论文标题
文本和模式:为了有效的思想链,探戈需要两个
Text and Patterns: For Effective Chain of Thought, It Takes Two to Tango
论文作者
论文摘要
在过去的十年中,自然语言处理和大型语言模型的前所未有的缩放都取得了巨大的收益。通过诸如思想链(COT)提示之类的少量技术的出现,这些事态发展得到了加速。具体而言,COT通过使用中间步骤来增强提示,从而在几次弹奏设置中推动了大型语言模型的性能。尽管在各种任务中取得了令人印象深刻的结果,但尚未探讨其成功背后的原因。这项工作使用反事实提示,对大型语言模型中的基于COT的少量发射提示机制有了更深入的了解。我们首先系统地识别并定义提示的关键组成部分:符号,模式和文本。然后,我们通过使用反事实提示来查询模型,在只有其中一个更改这些组件的情况下,我们就可以在四个不同的任务上进行详尽的实验。我们在三种模型(Palm,GPT-3和Codex)上进行的实验揭示了几个令人惊讶的发现,并引起了围绕几个弹药提示的传统智慧的质疑。首先,提示中事实模式的存在实际上与COT的成功并不重要。其次,我们的结果得出的结论是,中间步骤的主要作用可能不是促进学习如何解决任务。中间步骤是该模型实现在输出中复制哪些符号以形成事实答案的标志。此外,文字具有常识性知识和意义。我们的经验和定性分析表明,文本和模式之间的共生关系解释了很少的提示的成功:文本有助于从问题中提取常识,以帮助模式,并强制执行任务理解和直接文本生成。

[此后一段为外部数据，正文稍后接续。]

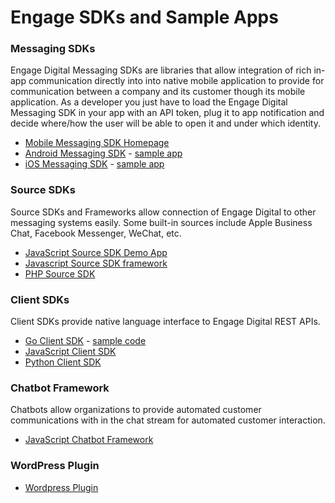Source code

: # Engage SDKs and Sample Apps

### Messaging SDKs

Engage Digital Messaging SDKs are libraries that allow integration of rich in-app communication directly into into native mobile application to provide for communication between a company and its customer though its mobile application. As a developer you just have to load the Engage Digital Messaging SDK in your app with an API token, plug it to app notification and decide where/how the user will be able to open it and under which identity.

* [Mobile Messaging SDK Homepage](http://mobile-messaging.dimelo.com/)
* [Android Messaging SDK](https://github.com/ringcentral/engage-digital-messaging-android) - [sample app](https://github.com/ringcentral-tutorials/engage-digital-messaging-android-demo)
* [iOS Messaging SDK](https://github.com/ringcentral/engage-digital-messaging-ios) - [sample app](https://github.com/ringcentral-tutorials/engage-digital-messaging-ios-demo)

### Source SDKs

Source SDKs and Frameworks allow connection of Engage Digital to other messaging systems easily. Some built-in sources include Apple Business Chat, Facebook Messenger, WeChat, etc.

* [JavaScript Source SDK Demo App](https://github.com/ringcentral-tutorials/engage-digital-source-sdk-demo)
* [Javascript Source SDK framework](https://github.com/ringcentral/engage-digital-source-sdk-js)
* [PHP Source SDK](https://github.com/ringcentral/engage-digital-source-sdk)

### Client SDKs

Client SDKs provide native language interface to Engage Digital REST APIs. 

* [Go Client SDK](https://github.com/grokify/go-ringcentral-engage) - [sample code](https://github.com/grokify/go-ringcentral-engage/tree/master/examples)
* [JavaScript Client SDK](https://github.com/ringcentral/engage-digital-client-js)
* [Python Client SDK](https://github.com/ringcentral/engage-digital-client-python)

### Chatbot Framework

Chatbots allow organizations to provide automated customer communications with in the chat stream for automated customer interaction.

* [JavaScript Chatbot Framework](https://github.com/ringcentral/engage-digital-chatbot-js)

### WordPress Plugin

* [Wordpress Plugin](https://github.com/dimelo/wordpress-smcc-sdk)

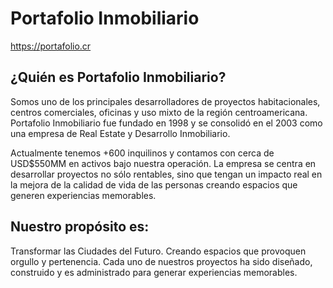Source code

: # Portafolio Inmobiliario


https://portafolio.cr

## ¿Quién es Portafolio Inmobiliario?

Somos uno de los principales desarrolladores de proyectos habitacionales, centros comerciales, oficinas y uso mixto de la región centroamericana. Portafolio Inmobiliario fue fundado en 1998 y se consolidó en el 2003 como una empresa de Real Estate y Desarrollo Inmobiliario.

Actualmente tenemos +600 inquilinos y contamos con cerca de USD$550MM en activos bajo nuestra operación. La empresa se centra en desarrollar proyectos no sólo rentables, sino que tengan un impacto real en la mejora de la calidad de vida de las personas creando espacios que generen experiencias memorables.


## Nuestro propósito es:

Transformar las Ciudades del Futuro. Creando espacios que provoquen orgullo y pertenencia. Cada uno de nuestros proyectos ha sido diseñado, construido y es administrado para generar experiencias memorables.
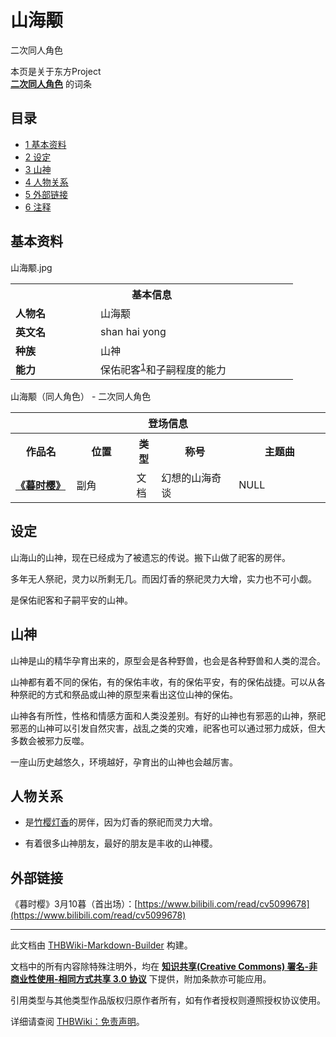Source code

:# 山海颙

<!-- source html: G:\repos\THBWiki-Markdown-Builder\THBWikiMarkdown\Temp\main\3\3d\ns0%3A%E5%B1%B1%E6%B5%B7%E9%A2%99.html -->

二次同人角色

本页是关于东方Project  
 **[二次同人角色](./二次角色列表.md)** 的词条

## 目录

- [1 基本资料](#基本资料)
- [2 设定](#设定)
- [3 山神](#山神)
- [4 人物关系](#人物关系)
- [5 外部链接](#外部链接)
- [6 注释](#注释)





## 基本资料
[](./文件-山海颙.jpg.md)  [](./文件-山海颙.jpg.md)山海颙.jpg

<table>
<tbody><tr>
<th colspan="2">基本信息</th>
</tr>
<tr>
<td style="width:120px"><b>人物名</b></td><td style="min-width:300px">山海颙</td>
</tr><tr><td><b>英文名</b></td><td>shan hai yong</td></tr><tr><td><b>种族</b></td><td>山神</td></tr><tr><td><b>能力</b></td><td>保佑祀客<sup id="cite_ref-1" class="reference"><a href="#cite_note-1">1</a></sup>和子嗣程度的能力</td></tr></tbody></table>

山海颙（同人角色） - 二次同人角色

<table>
<tbody><tr>
<th colspan="5">登场信息</th>
</tr><tr><th><b>作品名</b></th><th><b>位置</b></th><th><b>类型</b></th><th><b>称号</b></th><th><b>主题曲</b></th></tr><tr><td rowspan="1" style="width:120px"><b><a href="/index.php?title=%E3%80%8A%E6%9A%AE%E6%97%B6%E6%A8%B1%E3%80%8B&amp;action=edit&amp;redlink=1" class="new" title="《暮时樱》（页面不存在）">《暮时樱》</a></b></td><td style="width:130px">副角</td><td class="bg-color-danger-30" style="width:30px;">文档</td><td style="width:180px">幻想的山海奇谈</td><td style="width:200px">NULL</td></tr></tbody></table>



## 设定
  
山海山的山神，现在已经成为了被遗忘的传说。搬下山做了祀客的房伴。
  
  
多年无人祭祀，灵力以所剩无几。而因灯香的祭祀灵力大增，实力也不可小觑。
  
  
是保佑祀客和子嗣平安的山神。
  


## 山神
  
山神是山的精华孕育出来的，原型会是各种野兽，也会是各种野兽和人类的混合。
  
  
山神都有着不同的保佑，有的保佑丰收，有的保佑平安，有的保佑战捷。可以从各种祭祀的方式和祭品或山神的原型来看出这位山神的保佑。
  
  
山神各有所性，性格和情感方面和人类没差别。有好的山神也有邪恶的山神，祭祀邪恶的山神可以引发自然灾害，战乱之类的灾难，祀客也可以通过邪力成妖，但大多数会被邪力反噬。
  
  
一座山历史越悠久，环境越好，孕育出的山神也会越厉害。
  


## 人物关系
- 是[竹樱灯香](./竹樱灯香.md)的房伴，因为灯香的祭祀而灵力大增。

- 有着很多山神朋友，最好的朋友是丰收的山神稷。


## 外部链接
  
《暮时樱》3月10暮（首出场）：[https://www.bilibili.com/read/cv5099678](https://www.bilibili.com/read/cv5099678)
  


[^cite_note-1]: 指来祭祀的客人





---

此文档由 [THBWiki-Markdown-Builder](https://github.com/Delsin-Yu/THBWiki-Markdown-Builder) 构建。

文档中的所有内容除特殊注明外，均在 [**知识共享(Creative Commons) 署名-非商业性使用-相同方式共享 3.0 协议**](https://creativecommons.org/licenses/by-sa/3.0/deed.zh-hans) 下提供，附加条款亦可能应用。

引用类型与其他类型作品版权归原作者所有，如有作者授权则遵照授权协议使用。

详细请查阅 [THBWiki：免责声明](https://thbwiki.cc/THBWiki:%E5%85%8D%E8%B4%A3%E5%A3%B0%E6%98%8E)。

The past decade has witnessed dramatic gains in natural language processing and an unprecedented scaling of large language models. These developments have been accelerated by the advent of few-shot techniques such as chain of thought (CoT) prompting. Specifically, CoT pushes the performance of large language models in a few-shot setup by augmenting the prompts with intermediate steps. Despite impressive results across various tasks, the reasons behind their success have not been explored. This work uses counterfactual prompting to develop a deeper understanding of CoT-based few-shot prompting mechanisms in large language models. We first systematically identify and define the key components of a prompt: symbols, patterns, and text. Then, we devise and conduct an exhaustive set of experiments across four different tasks, by querying the model with counterfactual prompts where only one of these components is altered. Our experiments across three models (PaLM, GPT-3, and CODEX) reveal several surprising findings and brings into question the conventional wisdom around few-shot prompting. First, the presence of factual patterns in a prompt is practically immaterial to the success of CoT. Second, our results conclude that the primary role of intermediate steps may not be to facilitate learning how to solve a task. The intermediate steps are rather a beacon for the model to realize what symbols to replicate in the output to form a factual answer. Further, text imbues patterns with commonsense knowledge and meaning. Our empirical and qualitative analysis reveals that a symbiotic relationship between text and patterns explains the success of few-shot prompting: text helps extract commonsense from the question to help patterns, and patterns enforce task understanding and direct text generation.